When parbaking is used to bake bread, it increases the shelf life of the loaf. The raw dough is baked normally, but halted at about 80% of the normal cooking time, when it is rapidly cooled and frozen. Partial cooking kills the yeast in the bread mixture, and sets the internal structure of the proteins and starches (the spongy texture of the bread) so that the inside is sterile and stable, but the loaf has not generated "crust" or other externally desirable qualities that are difficult to preserve once fully cooked. A parbaked loaf of bread is less likely to go stale than a fully baked loaf. It can be transported easily and stored in containers preventing moisture loss until needed. They can also be frozen. A parbaked loaf appears as a risen loaf of bread, with much of the firmness of a finished loaf, but without a browned or golden crust (in the case of a normally light-colored bread). When the final product is desired, a parbaked loaf is completed by baking at a normal temperature, which produces a normal loaf of bread.

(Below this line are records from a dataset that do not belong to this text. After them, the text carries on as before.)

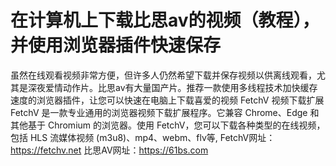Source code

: # 在计算机上下载比思av的视频（教程），并使用浏览器插件快速保存
虽然在线观看视频非常方便，但许多人仍然希望下载并保存视频以供离线观看，尤其是深夜爱情动作片。比思av有大量国产片。推荐一款使用多线程技术加快缓存速度的浏览器插件，让您可以快速在电脑上下载喜爱的视频
FetchV 视频下载扩展
FetchV 是一款专业通用的浏览器视频下载扩展程序。它兼容 Chrome、Edge 和其他基于 Chromium 的浏览器。使用 FetchV，您可以下载各种类型的在线视频，包括 HLS 流媒体视频 (m3u8)、mp4、webm、flv等,
FetchV网址： https://fetchv.net  比思AV网址：https://61bs.com
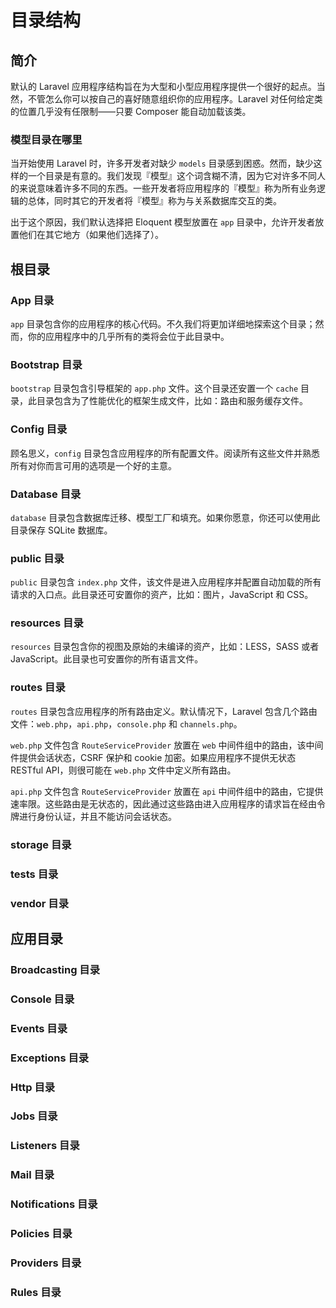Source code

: # 目录结构

## 简介

默认的 Laravel 应用程序结构旨在为大型和小型应用程序提供一个很好的起点。当然，不管怎么你可以按自己的喜好随意组织你的应用程序。Laravel 对任何给定类的位置几乎没有任限制——只要 Composer 能自动加载该类。

### 模型目录在哪里

当开始使用 Laravel 时，许多开发者对缺少 `models` 目录感到困惑。然而，缺少这样的一个目录是有意的。我们发现『模型』这个词含糊不清，因为它对许多不同人的来说意味着许多不同的东西。一些开发者将应用程序的『模型』称为所有业务逻辑的总体，同时其它的开发者将『模型』称为与关系数据库交互的类。

出于这个原因，我们默认选择把 Eloquent 模型放置在 `app` 目录中，允许开发者放置他们在其它地方（如果他们选择了）。

## 根目录

### App 目录

`app` 目录包含你的应用程序的核心代码。不久我们将更加详细地探索这个目录；然而，你的应用程序中的几乎所有的类将会位于此目录中。

### Bootstrap 目录

`bootstrap` 目录包含引导框架的 `app.php` 文件。这个目录还安置一个 `cache` 目录，此目录包含为了性能优化的框架生成文件，比如：路由和服务缓存文件。

### Config 目录

顾名思义，`config` 目录包含应用程序的所有配置文件。阅读所有这些文件并熟悉所有对你而言可用的选项是一个好的主意。

### Database 目录

`database` 目录包含数据库迁移、模型工厂和填充。如果你愿意，你还可以使用此目录保存 SQLite 数据库。

### public 目录

`public` 目录包含 `index.php` 文件，该文件是进入应用程序并配置自动加载的所有请求的入口点。此目录还可安置你的资产，比如：图片，JavaScript 和 CSS。

### resources 目录

`resources` 目录包含你的视图及原始的未编译的资产，比如：LESS，SASS 或者 JavaScript。此目录也可安置你的所有语言文件。

### routes 目录

`routes` 目录包含应用程序的所有路由定义。默认情况下，Laravel 包含几个路由文件：`web.php`，`api.php`，`console.php` 和 `channels.php`。

`web.php` 文件包含 `RouteServiceProvider` 放置在 `web` 中间件组中的路由，该中间件提供会话状态，CSRF 保护和 cookie 加密。如果应用程序不提供无状态 RESTful API，则很可能在 `web.php` 文件中定义所有路由。

`api.php` 文件包含 `RouteServiceProvider` 放置在 `api` 中间件组中的路由，它提供速率限。这些路由是无状态的，因此通过这些路由进入应用程序的请求旨在经由令牌进行身份认证，并且不能访问会话状态。

### storage 目录

### tests 目录

### vendor 目录

## 应用目录

### Broadcasting 目录

### Console 目录

### Events 目录

### Exceptions 目录

### Http 目录

### Jobs 目录

### Listeners 目录

### Mail 目录

### Notifications 目录

### Policies 目录

### Providers 目录

### Rules 目录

Parbaking, also known as blind baking, is used for pastry crusts, as in pies and quiches to prevent sogginess. It is also used to manipulate the taste of pizza crusts through its effect on the yeast content of the dough.

== Criticism ==
Parbaking has been criticized by Cornell University historian of bread Steven Kaplan for its impact on traditional bread baking practices. In 1995, a number of part-baked breads were tested by reviewers, who found: "... if you don't have the time or inclination to make your own bread, you would do better to buy a fresh loaf and heat it up in the oven for a couple of minutes before eating."